The data:
◇ ◇ ◇

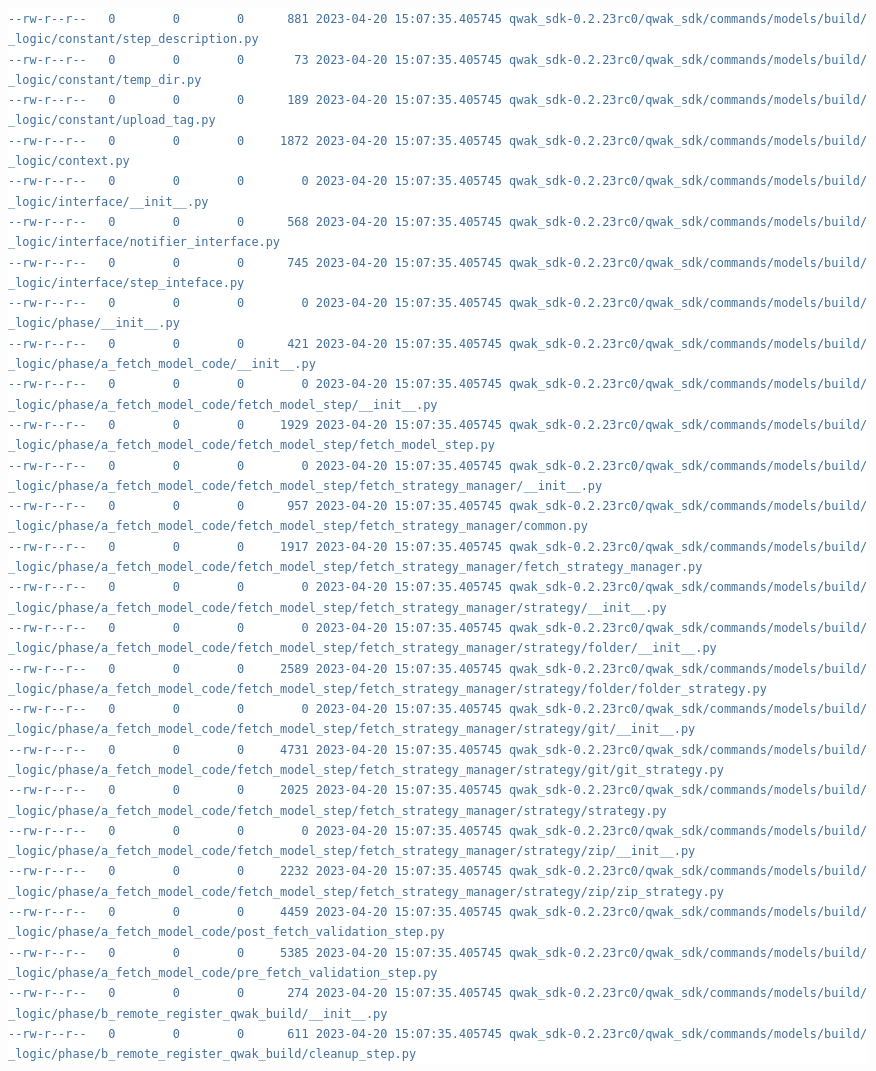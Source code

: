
 ```diff
--rw-r--r--   0        0        0      881 2023-04-20 15:07:35.405745 qwak_sdk-0.2.23rc0/qwak_sdk/commands/models/build/_logic/constant/step_description.py
--rw-r--r--   0        0        0       73 2023-04-20 15:07:35.405745 qwak_sdk-0.2.23rc0/qwak_sdk/commands/models/build/_logic/constant/temp_dir.py
--rw-r--r--   0        0        0      189 2023-04-20 15:07:35.405745 qwak_sdk-0.2.23rc0/qwak_sdk/commands/models/build/_logic/constant/upload_tag.py
--rw-r--r--   0        0        0     1872 2023-04-20 15:07:35.405745 qwak_sdk-0.2.23rc0/qwak_sdk/commands/models/build/_logic/context.py
--rw-r--r--   0        0        0        0 2023-04-20 15:07:35.405745 qwak_sdk-0.2.23rc0/qwak_sdk/commands/models/build/_logic/interface/__init__.py
--rw-r--r--   0        0        0      568 2023-04-20 15:07:35.405745 qwak_sdk-0.2.23rc0/qwak_sdk/commands/models/build/_logic/interface/notifier_interface.py
--rw-r--r--   0        0        0      745 2023-04-20 15:07:35.405745 qwak_sdk-0.2.23rc0/qwak_sdk/commands/models/build/_logic/interface/step_inteface.py
--rw-r--r--   0        0        0        0 2023-04-20 15:07:35.405745 qwak_sdk-0.2.23rc0/qwak_sdk/commands/models/build/_logic/phase/__init__.py
--rw-r--r--   0        0        0      421 2023-04-20 15:07:35.405745 qwak_sdk-0.2.23rc0/qwak_sdk/commands/models/build/_logic/phase/a_fetch_model_code/__init__.py
--rw-r--r--   0        0        0        0 2023-04-20 15:07:35.405745 qwak_sdk-0.2.23rc0/qwak_sdk/commands/models/build/_logic/phase/a_fetch_model_code/fetch_model_step/__init__.py
--rw-r--r--   0        0        0     1929 2023-04-20 15:07:35.405745 qwak_sdk-0.2.23rc0/qwak_sdk/commands/models/build/_logic/phase/a_fetch_model_code/fetch_model_step/fetch_model_step.py
--rw-r--r--   0        0        0        0 2023-04-20 15:07:35.405745 qwak_sdk-0.2.23rc0/qwak_sdk/commands/models/build/_logic/phase/a_fetch_model_code/fetch_model_step/fetch_strategy_manager/__init__.py
--rw-r--r--   0        0        0      957 2023-04-20 15:07:35.405745 qwak_sdk-0.2.23rc0/qwak_sdk/commands/models/build/_logic/phase/a_fetch_model_code/fetch_model_step/fetch_strategy_manager/common.py
--rw-r--r--   0        0        0     1917 2023-04-20 15:07:35.405745 qwak_sdk-0.2.23rc0/qwak_sdk/commands/models/build/_logic/phase/a_fetch_model_code/fetch_model_step/fetch_strategy_manager/fetch_strategy_manager.py
--rw-r--r--   0        0        0        0 2023-04-20 15:07:35.405745 qwak_sdk-0.2.23rc0/qwak_sdk/commands/models/build/_logic/phase/a_fetch_model_code/fetch_model_step/fetch_strategy_manager/strategy/__init__.py
--rw-r--r--   0        0        0        0 2023-04-20 15:07:35.405745 qwak_sdk-0.2.23rc0/qwak_sdk/commands/models/build/_logic/phase/a_fetch_model_code/fetch_model_step/fetch_strategy_manager/strategy/folder/__init__.py
--rw-r--r--   0        0        0     2589 2023-04-20 15:07:35.405745 qwak_sdk-0.2.23rc0/qwak_sdk/commands/models/build/_logic/phase/a_fetch_model_code/fetch_model_step/fetch_strategy_manager/strategy/folder/folder_strategy.py
--rw-r--r--   0        0        0        0 2023-04-20 15:07:35.405745 qwak_sdk-0.2.23rc0/qwak_sdk/commands/models/build/_logic/phase/a_fetch_model_code/fetch_model_step/fetch_strategy_manager/strategy/git/__init__.py
--rw-r--r--   0        0        0     4731 2023-04-20 15:07:35.405745 qwak_sdk-0.2.23rc0/qwak_sdk/commands/models/build/_logic/phase/a_fetch_model_code/fetch_model_step/fetch_strategy_manager/strategy/git/git_strategy.py
--rw-r--r--   0        0        0     2025 2023-04-20 15:07:35.405745 qwak_sdk-0.2.23rc0/qwak_sdk/commands/models/build/_logic/phase/a_fetch_model_code/fetch_model_step/fetch_strategy_manager/strategy/strategy.py
--rw-r--r--   0        0        0        0 2023-04-20 15:07:35.405745 qwak_sdk-0.2.23rc0/qwak_sdk/commands/models/build/_logic/phase/a_fetch_model_code/fetch_model_step/fetch_strategy_manager/strategy/zip/__init__.py
--rw-r--r--   0        0        0     2232 2023-04-20 15:07:35.405745 qwak_sdk-0.2.23rc0/qwak_sdk/commands/models/build/_logic/phase/a_fetch_model_code/fetch_model_step/fetch_strategy_manager/strategy/zip/zip_strategy.py
--rw-r--r--   0        0        0     4459 2023-04-20 15:07:35.405745 qwak_sdk-0.2.23rc0/qwak_sdk/commands/models/build/_logic/phase/a_fetch_model_code/post_fetch_validation_step.py
--rw-r--r--   0        0        0     5385 2023-04-20 15:07:35.405745 qwak_sdk-0.2.23rc0/qwak_sdk/commands/models/build/_logic/phase/a_fetch_model_code/pre_fetch_validation_step.py
--rw-r--r--   0        0        0      274 2023-04-20 15:07:35.405745 qwak_sdk-0.2.23rc0/qwak_sdk/commands/models/build/_logic/phase/b_remote_register_qwak_build/__init__.py
--rw-r--r--   0        0        0      611 2023-04-20 15:07:35.405745 qwak_sdk-0.2.23rc0/qwak_sdk/commands/models/build/_logic/phase/b_remote_register_qwak_build/cleanup_step.py
```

◇ ◇ ◇

Exercise: Collect every line with the string "constant" from the records, and copy each.

Answer section:
--rw-r--r--   0        0        0      881 2023-04-20 15:07:35.405745 qwak_sdk-0.2.23rc0/qwak_sdk/commands/models/build/_logic/constant/step_description.py
--rw-r--r--   0        0        0       73 2023-04-20 15:07:35.405745 qwak_sdk-0.2.23rc0/qwak_sdk/commands/models/build/_logic/constant/temp_dir.py
--rw-r--r--   0        0        0      189 2023-04-20 15:07:35.405745 qwak_sdk-0.2.23rc0/qwak_sdk/commands/models/build/_logic/constant/upload_tag.py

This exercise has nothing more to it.